No es algo en lo que haya creído desde siempre, sino una revelación que se me fue presentando de a poco, como quien no quiere la cosa. La primera vez que me ocurrió fue durante la escritura de mi primera novela, El muchacho peronista. (Horrible título, por cierto, que me sugirió el editor. Originalmente se llamaba Un barco lento hacia la China.) Por aquel entonces, digamos 1991, fui a la Biblioteca del Congreso a consultar diarios de 1938. La historia de El muchacho peronista comenzaba con la fuga de su relator, un niño de doce años que se escapaba de su casa el día de Año Nuevo, y yo quería datos de la época: noticias, la cartelera teatral, objetos de consumo como los cigarrillos Vuelta Abajo. Consultando un diario La Nación del 2 de enero de 1938, di con una noticia que me llamó la atención. Un niño de doce años, llamado Roberto Hilaire Calabert, había muerto el primer día de enero arrollado por un tren. Me pareció un signo. En primer lugar, yo había estado buscando un nombre para mi protagonista. Roberto Hilaire Calabert me pareció magnífico, uno de esos nombres que no podría haber inventado ni en el mejor de mis momentos: romántico, exótico y a la vez verosímil. En segundo lugar, el pobrecito Calabert de la vida real había muerto bajo las ruedas del tren, cuando yo contaba que mi protagonista empezaba a vivir en el momento en que se subía a uno de esos convoyes para lanzarse a la aventura. Me dije que se trataba de un pequeño acto de justicia poética, y así Calabert inició su segunda vida.

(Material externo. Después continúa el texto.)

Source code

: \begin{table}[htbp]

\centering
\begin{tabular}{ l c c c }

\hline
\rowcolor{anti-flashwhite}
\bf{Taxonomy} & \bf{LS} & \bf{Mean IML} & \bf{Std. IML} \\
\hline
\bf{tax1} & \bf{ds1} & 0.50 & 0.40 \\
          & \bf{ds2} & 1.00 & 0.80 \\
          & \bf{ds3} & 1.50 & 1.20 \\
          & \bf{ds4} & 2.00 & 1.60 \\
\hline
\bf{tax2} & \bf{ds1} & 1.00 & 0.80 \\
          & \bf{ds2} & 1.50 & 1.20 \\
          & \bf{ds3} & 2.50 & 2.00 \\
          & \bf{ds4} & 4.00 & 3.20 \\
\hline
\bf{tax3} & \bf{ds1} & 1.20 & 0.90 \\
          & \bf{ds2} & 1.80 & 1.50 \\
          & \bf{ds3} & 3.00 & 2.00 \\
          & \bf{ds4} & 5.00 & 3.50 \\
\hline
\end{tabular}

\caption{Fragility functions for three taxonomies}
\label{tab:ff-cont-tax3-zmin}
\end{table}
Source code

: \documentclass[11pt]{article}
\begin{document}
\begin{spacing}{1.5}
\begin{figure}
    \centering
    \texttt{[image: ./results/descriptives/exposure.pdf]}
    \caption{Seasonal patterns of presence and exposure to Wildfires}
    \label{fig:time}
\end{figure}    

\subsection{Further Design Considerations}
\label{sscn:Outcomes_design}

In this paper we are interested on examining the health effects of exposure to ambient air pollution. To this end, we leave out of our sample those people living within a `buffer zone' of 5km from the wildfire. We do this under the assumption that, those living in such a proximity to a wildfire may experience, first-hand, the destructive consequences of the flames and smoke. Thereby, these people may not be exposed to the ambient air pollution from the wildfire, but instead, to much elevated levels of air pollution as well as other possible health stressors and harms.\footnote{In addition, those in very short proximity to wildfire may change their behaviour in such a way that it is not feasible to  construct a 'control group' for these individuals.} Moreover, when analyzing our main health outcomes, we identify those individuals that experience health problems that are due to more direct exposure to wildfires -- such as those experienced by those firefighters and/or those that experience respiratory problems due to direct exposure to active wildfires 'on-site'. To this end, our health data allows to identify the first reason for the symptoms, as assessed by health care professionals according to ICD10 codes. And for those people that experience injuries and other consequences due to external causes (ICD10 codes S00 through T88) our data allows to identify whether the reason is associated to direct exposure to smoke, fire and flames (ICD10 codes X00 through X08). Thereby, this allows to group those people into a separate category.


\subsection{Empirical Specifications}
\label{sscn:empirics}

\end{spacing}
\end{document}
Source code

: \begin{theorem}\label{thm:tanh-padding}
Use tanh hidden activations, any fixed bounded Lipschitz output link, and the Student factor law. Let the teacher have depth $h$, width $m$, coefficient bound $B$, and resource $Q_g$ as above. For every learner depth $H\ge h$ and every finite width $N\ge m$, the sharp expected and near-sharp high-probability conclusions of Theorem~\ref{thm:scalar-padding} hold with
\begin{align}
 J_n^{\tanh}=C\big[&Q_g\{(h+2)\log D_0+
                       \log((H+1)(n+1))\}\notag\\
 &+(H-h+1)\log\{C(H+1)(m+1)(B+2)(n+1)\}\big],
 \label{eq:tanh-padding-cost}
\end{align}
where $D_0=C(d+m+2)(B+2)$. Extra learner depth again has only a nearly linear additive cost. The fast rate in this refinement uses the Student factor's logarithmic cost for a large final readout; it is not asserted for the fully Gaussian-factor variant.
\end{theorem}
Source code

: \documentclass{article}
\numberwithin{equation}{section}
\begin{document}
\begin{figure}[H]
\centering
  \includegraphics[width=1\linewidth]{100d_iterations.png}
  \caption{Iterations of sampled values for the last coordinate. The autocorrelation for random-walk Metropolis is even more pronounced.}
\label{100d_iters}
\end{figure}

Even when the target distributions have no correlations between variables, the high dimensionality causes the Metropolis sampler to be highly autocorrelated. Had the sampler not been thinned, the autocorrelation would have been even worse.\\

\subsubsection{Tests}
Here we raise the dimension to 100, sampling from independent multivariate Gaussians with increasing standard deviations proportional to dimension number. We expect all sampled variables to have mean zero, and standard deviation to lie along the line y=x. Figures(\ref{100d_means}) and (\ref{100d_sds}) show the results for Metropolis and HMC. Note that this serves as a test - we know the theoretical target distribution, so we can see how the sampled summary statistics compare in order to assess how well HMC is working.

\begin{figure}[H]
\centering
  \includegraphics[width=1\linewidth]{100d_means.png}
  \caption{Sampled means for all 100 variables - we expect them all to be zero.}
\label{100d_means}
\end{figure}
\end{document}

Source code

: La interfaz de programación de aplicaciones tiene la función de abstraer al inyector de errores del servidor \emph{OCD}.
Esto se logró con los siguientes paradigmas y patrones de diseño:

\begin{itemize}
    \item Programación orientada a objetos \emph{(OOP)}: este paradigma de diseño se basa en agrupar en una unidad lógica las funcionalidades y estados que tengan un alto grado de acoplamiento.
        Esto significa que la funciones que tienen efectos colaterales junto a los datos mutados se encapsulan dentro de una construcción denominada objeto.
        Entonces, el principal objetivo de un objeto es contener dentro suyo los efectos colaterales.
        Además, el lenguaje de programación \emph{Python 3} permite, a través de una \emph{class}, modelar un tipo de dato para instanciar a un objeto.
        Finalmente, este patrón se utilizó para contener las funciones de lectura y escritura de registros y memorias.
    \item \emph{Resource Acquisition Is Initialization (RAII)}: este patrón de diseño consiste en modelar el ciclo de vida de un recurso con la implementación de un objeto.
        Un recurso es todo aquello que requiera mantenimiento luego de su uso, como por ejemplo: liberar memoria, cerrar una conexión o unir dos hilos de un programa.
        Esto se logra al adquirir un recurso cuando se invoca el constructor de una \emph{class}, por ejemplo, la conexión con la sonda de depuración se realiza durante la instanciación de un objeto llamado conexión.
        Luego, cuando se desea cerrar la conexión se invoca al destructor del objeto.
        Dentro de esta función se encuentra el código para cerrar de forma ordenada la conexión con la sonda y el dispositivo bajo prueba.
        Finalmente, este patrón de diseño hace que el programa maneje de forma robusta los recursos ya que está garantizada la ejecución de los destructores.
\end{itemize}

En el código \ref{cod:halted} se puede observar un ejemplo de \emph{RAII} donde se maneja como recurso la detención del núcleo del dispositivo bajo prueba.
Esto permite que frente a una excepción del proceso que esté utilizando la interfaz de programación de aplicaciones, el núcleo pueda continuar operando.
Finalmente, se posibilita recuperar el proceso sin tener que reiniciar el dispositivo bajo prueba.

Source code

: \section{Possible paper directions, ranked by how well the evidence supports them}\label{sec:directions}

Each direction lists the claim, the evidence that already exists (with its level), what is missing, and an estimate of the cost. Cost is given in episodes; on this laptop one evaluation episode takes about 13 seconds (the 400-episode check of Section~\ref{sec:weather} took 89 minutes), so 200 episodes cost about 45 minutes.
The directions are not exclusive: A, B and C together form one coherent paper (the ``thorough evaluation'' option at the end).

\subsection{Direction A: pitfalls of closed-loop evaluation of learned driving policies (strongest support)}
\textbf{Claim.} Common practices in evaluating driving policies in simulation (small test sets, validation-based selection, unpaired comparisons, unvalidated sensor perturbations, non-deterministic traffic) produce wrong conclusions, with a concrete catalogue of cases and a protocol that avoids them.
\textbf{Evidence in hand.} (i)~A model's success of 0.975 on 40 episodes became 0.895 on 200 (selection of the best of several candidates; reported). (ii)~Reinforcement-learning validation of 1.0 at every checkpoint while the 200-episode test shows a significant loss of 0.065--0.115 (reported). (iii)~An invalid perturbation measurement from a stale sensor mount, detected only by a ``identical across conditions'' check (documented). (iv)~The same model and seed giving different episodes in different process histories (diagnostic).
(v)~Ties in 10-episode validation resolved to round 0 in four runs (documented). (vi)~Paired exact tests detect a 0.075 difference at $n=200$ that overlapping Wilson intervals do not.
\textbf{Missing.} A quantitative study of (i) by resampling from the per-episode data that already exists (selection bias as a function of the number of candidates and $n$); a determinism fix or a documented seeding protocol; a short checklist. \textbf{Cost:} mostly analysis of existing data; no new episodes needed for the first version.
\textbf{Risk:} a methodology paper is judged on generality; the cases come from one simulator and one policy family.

Con Kamchatka volvió a ocurrir. La historia del niño que se fugaba de su casa con sus padres, perseguidos por la dictadura militar de los 70, reveló su verdadera intención cuando la escritura ya estaba muy avanzada. Entendí entonces que había concebido semejante historia para concederme la oportunidad de despedirme de mi madre, una oportunidad que la vida real me había negado. Y así la madre de Harry, a quien el niño llama jocosamente La Cosa en homenaje a The Thing, el personaje de Los Cuatro Fantásticos, se llenó de las características de mi progenitora: su férrea voluntad, su consumo compulsivo de cigarrillos Jockey Club, su amor por la película Picnic. Escribir la novela y el guión de Kamchatka me permitió llorar todo lo que no había llorado en su momento. Y hoy siento que de alguna forma ese encuentro imaginario, ese adiós, tuvo lugar en verdad; y mi alma está en paz.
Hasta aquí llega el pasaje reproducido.